The new world order in the age of energy security is projected to be renewable, shows a trend revealed by the Export Import Bank of India (Exim Bank) in its latest study. Renewable energy sources accounted for 47 per cent (140 GW) of the new capacity added to world’s grids (about 300 GW) during 2008 and 2009, says the study by Exim Bank. The total investment in renewable energy capacity generation in 2009 was US$ 150 billion, which was around 40 per cent of the annual investment in upstream oil and gas industry, which was a little over US$ 380 billion.
An analysis of the new renewable energy technologies (solar photovoltaic (PV), wind and biomass), indicates a clear shift in global preference towards these technologies. In terms of international trade, global exports of identified renewable energy supply related products amounted to US$ 284.8 billion, showing an average annual growth of 20.8 per cent during the 5-year period 2004-2008. As against this, India’s exports aggregated US$ 3.4 billion while imports were US$ 4.2 billion in 2008. Germany was India’s largest trading partner for the identified renewable goods and equipments in 2008 (two-way trade of US$ 1219 million), followed by China (US$ 1059 million).

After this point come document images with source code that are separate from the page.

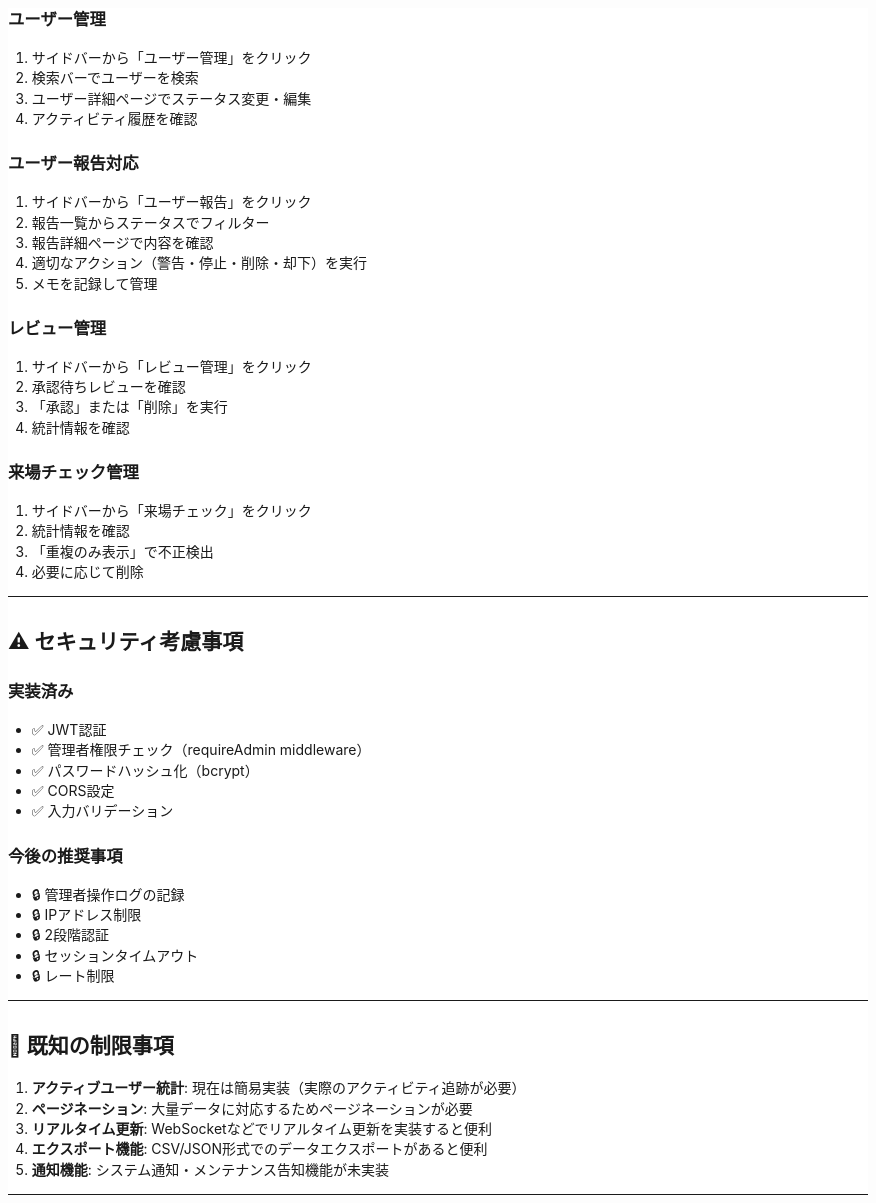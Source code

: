 ### ユーザー管理
1. サイドバーから「ユーザー管理」をクリック
2. 検索バーでユーザーを検索
3. ユーザー詳細ページでステータス変更・編集
4. アクティビティ履歴を確認

### ユーザー報告対応
1. サイドバーから「ユーザー報告」をクリック
2. 報告一覧からステータスでフィルター
3. 報告詳細ページで内容を確認
4. 適切なアクション（警告・停止・削除・却下）を実行
5. メモを記録して管理

### レビュー管理
1. サイドバーから「レビュー管理」をクリック
2. 承認待ちレビューを確認
3. 「承認」または「削除」を実行
4. 統計情報を確認

### 来場チェック管理
1. サイドバーから「来場チェック」をクリック
2. 統計情報を確認
3. 「重複のみ表示」で不正検出
4. 必要に応じて削除

---

## ⚠️ セキュリティ考慮事項

### 実装済み
- ✅ JWT認証
- ✅ 管理者権限チェック（requireAdmin middleware）
- ✅ パスワードハッシュ化（bcrypt）
- ✅ CORS設定
- ✅ 入力バリデーション

### 今後の推奨事項
- 🔒 管理者操作ログの記録
- 🔒 IPアドレス制限
- 🔒 2段階認証
- 🔒 セッションタイムアウト
- 🔒 レート制限

---

## 🐛 既知の制限事項

1. **アクティブユーザー統計**: 現在は簡易実装（実際のアクティビティ追跡が必要）
2. **ページネーション**: 大量データに対応するためページネーションが必要
3. **リアルタイム更新**: WebSocketなどでリアルタイム更新を実装すると便利
4. **エクスポート機能**: CSV/JSON形式でのデータエクスポートがあると便利
5. **通知機能**: システム通知・メンテナンス告知機能が未実装

---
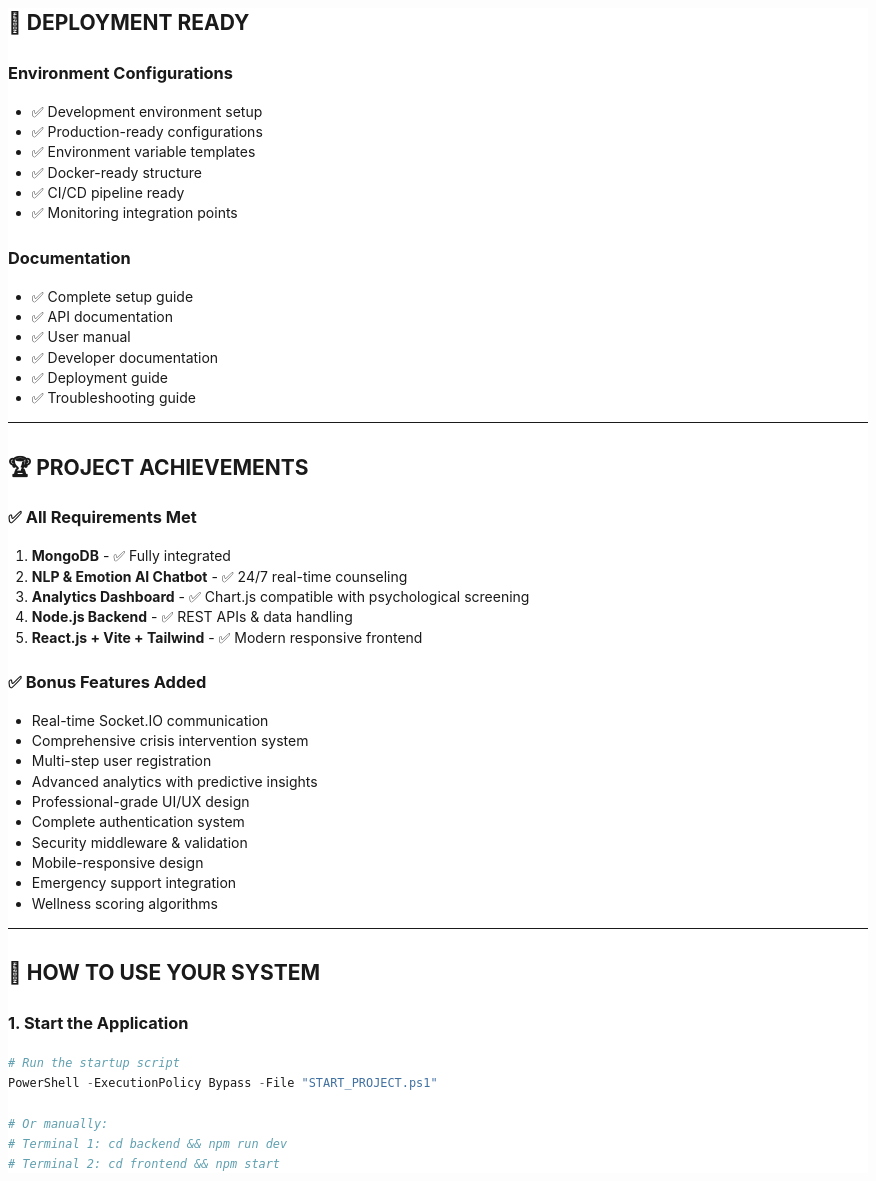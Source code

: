 ## 🎊 **DEPLOYMENT READY**

### **Environment Configurations**
- ✅ Development environment setup
- ✅ Production-ready configurations
- ✅ Environment variable templates
- ✅ Docker-ready structure
- ✅ CI/CD pipeline ready
- ✅ Monitoring integration points

### **Documentation**
- ✅ Complete setup guide
- ✅ API documentation
- ✅ User manual
- ✅ Developer documentation
- ✅ Deployment guide
- ✅ Troubleshooting guide

---

## 🏆 **PROJECT ACHIEVEMENTS**

### **✅ All Requirements Met**
1. **MongoDB** - ✅ Fully integrated
2. **NLP & Emotion AI Chatbot** - ✅ 24/7 real-time counseling
3. **Analytics Dashboard** - ✅ Chart.js compatible with psychological screening
4. **Node.js Backend** - ✅ REST APIs & data handling
5. **React.js + Vite + Tailwind** - ✅ Modern responsive frontend

### **✅ Bonus Features Added**
- Real-time Socket.IO communication
- Comprehensive crisis intervention system
- Multi-step user registration
- Advanced analytics with predictive insights
- Professional-grade UI/UX design
- Complete authentication system
- Security middleware & validation
- Mobile-responsive design
- Emergency support integration
- Wellness scoring algorithms

---

## 🚀 **HOW TO USE YOUR SYSTEM**

### **1. Start the Application**
```powershell
# Run the startup script
PowerShell -ExecutionPolicy Bypass -File "START_PROJECT.ps1"

# Or manually:
# Terminal 1: cd backend && npm run dev
# Terminal 2: cd frontend && npm start
```
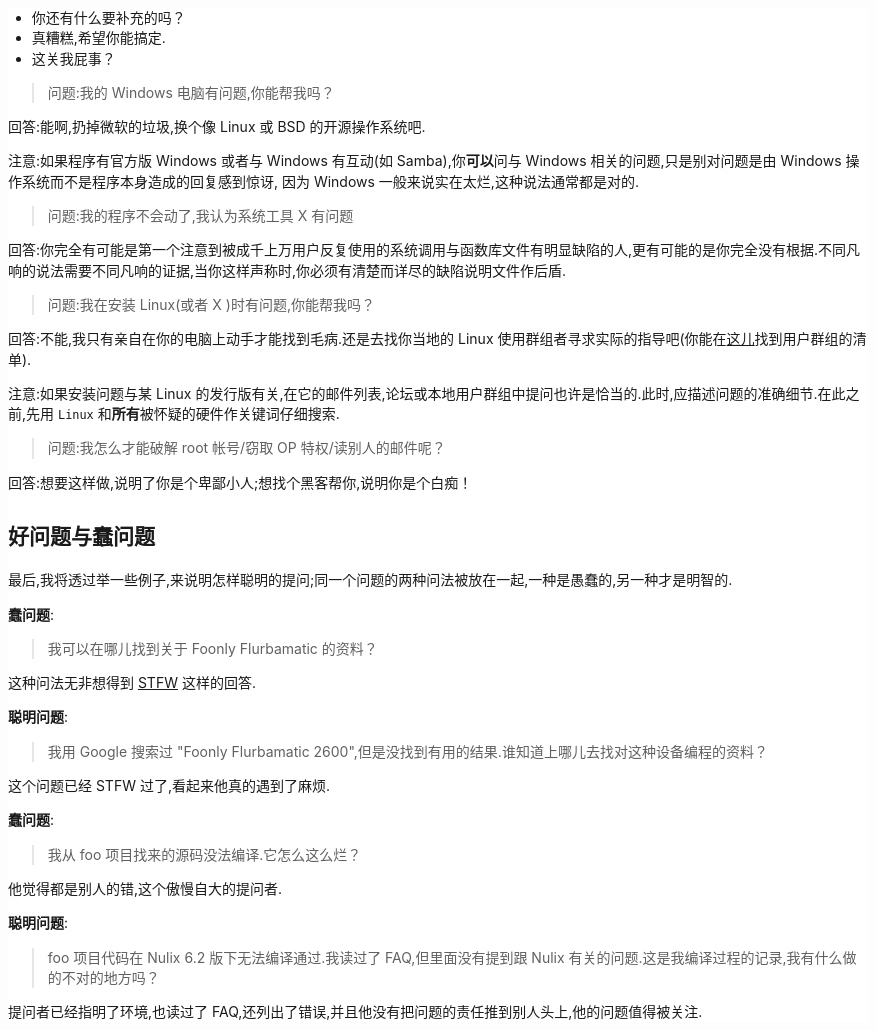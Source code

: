 - 你还有什么要补充的吗？
- 真糟糕,希望你能搞定.
- 这关我屁事？

<a id="q6"></a>

> 问题:我的 Windows 电脑有问题,你能帮我吗？

回答:能啊,扔掉微软的垃圾,换个像 Linux 或 BSD 的开源操作系统吧.

注意:如果程序有官方版 Windows 或者与 Windows 有互动(如 Samba),你**可以**问与 Windows 相关的问题,只是别对问题是由 Windows 操作系统而不是程序本身造成的回复感到惊讶, 因为 Windows 一般来说实在太烂,这种说法通常都是对的.

<a id="q7"></a>

> 问题:我的程序不会动了,我认为系统工具 X 有问题

回答:你完全有可能是第一个注意到被成千上万用户反复使用的系统调用与函数库文件有明显缺陷的人,更有可能的是你完全没有根据.不同凡响的说法需要不同凡响的证据,当你这样声称时,你必须有清楚而详尽的缺陷说明文件作后盾.

<a id="q8"></a>

> 问题:我在安装 Linux(或者 X )时有问题,你能帮我吗？

回答:不能,我只有亲自在你的电脑上动手才能找到毛病.还是去找你当地的 Linux 使用群组者寻求实际的指导吧(你能在[这儿](http://www.linux.org/groups/index.html)找到用户群组的清单).

注意:如果安装问题与某 Linux 的发行版有关,在它的邮件列表,论坛或本地用户群组中提问也许是恰当的.此时,应描述问题的准确细节.在此之前,先用 `Linux` 和**所有**被怀疑的硬件作关键词仔细搜索.

<a id="q9"></a>

> 问题:我怎么才能破解 root 帐号/窃取 OP 特权/读别人的邮件呢？

回答:想要这样做,说明了你是个卑鄙小人;想找个黑客帮你,说明你是个白痴！

## 好问题与蠢问题

最后,我将透过举一些例子,来说明怎样聪明的提问;同一个问题的两种问法被放在一起,一种是愚蠢的,另一种才是明智的.

**蠢问题**:

> 我可以在哪儿找到关于 Foonly Flurbamatic 的资料？

这种问法无非想得到 [STFW](#RTFM) 这样的回答.

**聪明问题**:

> 我用 Google 搜索过 "Foonly Flurbamatic 2600",但是没找到有用的结果.谁知道上哪儿去找对这种设备编程的资料？

这个问题已经 STFW 过了,看起来他真的遇到了麻烦.

**蠢问题**:

> 我从 foo 项目找来的源码没法编译.它怎么这么烂？

他觉得都是别人的错,这个傲慢自大的提问者.

**聪明问题**:

> foo 项目代码在 Nulix 6.2 版下无法编译通过.我读过了 FAQ,但里面没有提到跟 Nulix 有关的问题.这是我编译过程的记录,我有什么做的不对的地方吗？

提问者已经指明了环境,也读过了 FAQ,还列出了错误,并且他没有把问题的责任推到别人头上,他的问题值得被关注.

The Exim Bank study views that renewable energy is being used as a primary instrument for achieving the twin objectives of energy sufficiency and climate change mitigation. The study titled “New Renewable Energy in India: Harnessing the Potential”, was released by H.E. Shri Shivraj Patil, Governor of Punjab, at the inaugural function of XIth Commonwealth-India Small Business Competitiveness Development Programme held in Chandigarh, on February 13, 2011. H.E. Shri Kamalesh Sharma, Secretary General, Commonwealth Secretariat, graced the occasion and received the first copy. The study notes that the key drivers which are likely to further India’s cause to promote the use of renewable energy include: energy security, climate change, and opportunities in the carbon market.
According to the study, PV panels/modules represented a share of 37.2 per cent in global exports of US$ 116 billion of solar energy related goods and components. PV panels/modules was also the largest item exported by India in 2008 under the PV and related goods category, with exports aggregating US$ 529 million – more than six-fold increase over 2004. India had a share of 1.2 per cent in global exports in the PV category, making it the 15th largest exporter. Spain was the largest export destination accounting for 40 per cent of India’s total exports of PV panels/modules in 2008.
World exports of wind turbines grew from US$ 1.1 billion in 2004 to US$ 5.3 billion in 2008. India, which had negligible exports of wind turbines in 2004 (US$ 1 million) increased its exports phenomenally to US$ 651 million to emerge as the third largest exporter in 2008 (compared to its 12th rank in 2004). USA (31 per cent share) was India’s largest export destination for wind turbines followed by Brazil, Australia, Portugal and Spain.
The Exim Bank study states that power generated from biomass also increased significantly in many developing countries. China’s capacity increased 14 per cent in 2009 to 3.2 GW, while India, which generated 1.9 TWh of electricity with solid biomass in 2008, had a biomass power capacity of 1.5 GW in 2009. By the end of 2009, India had installed 835 MW of solid biomass capacity fuelled by agricultural residues (increase of about 130 MW in 2009) and more than 1.5 GW of bagasse cogeneration plants (up nearly 300 MW in 2009, including off-grid and distributed systems).
The study observes that availability of capital is one of the major constraints inhibiting the realization of the potential of renewable energy. Inability of firms in obtaining finance for renewable energy projects has often been seen as a strong deterrent to investments in many countries around the world, including India. The main hurdle in investment in renewable energy remains the high up-front costs, particularly for installing equipments. To some degree, the study views that, strengthening capacity building, promoting enabling environment, developing policy frameworks, and improving demands for renewable energy technologies (RET) can help in mitigating the steep transaction costs and create markets for RET. Such capacity building initiatives are a prerequisite to stimulate investments in the renewable energy sector.
In the Indian context, the study states that a well constructed policy support mechanism by the Governments, both at the Centre and at the State levels, including fiscal incentives, is crucial for the success of renewable energy programs. Such mechanisms are required to help support shifting the investment paradigm of energy sector away from the typically undervalued investment costs of fossil fuels.
India has been at the forefront of renewable energy technology with the country being amongst the first in the world to have a full fledged Ministry catering to this niche sector. However, the success level has been relatively moderate as compared to China, which has moved ahead within a short span of time. India, unlike many other countries, has a distinct advantage in generating energy from all the three emerging renewable energy technology fields – PV, wind, and biomass – which need to be rightly leveraged, so as to realise the untapped potential. Suitable mechanisms need to be created to overcome the barriers at the early stage of project development while simultaneously creating enhanced deal flow for later stage private and foreign institutional investors.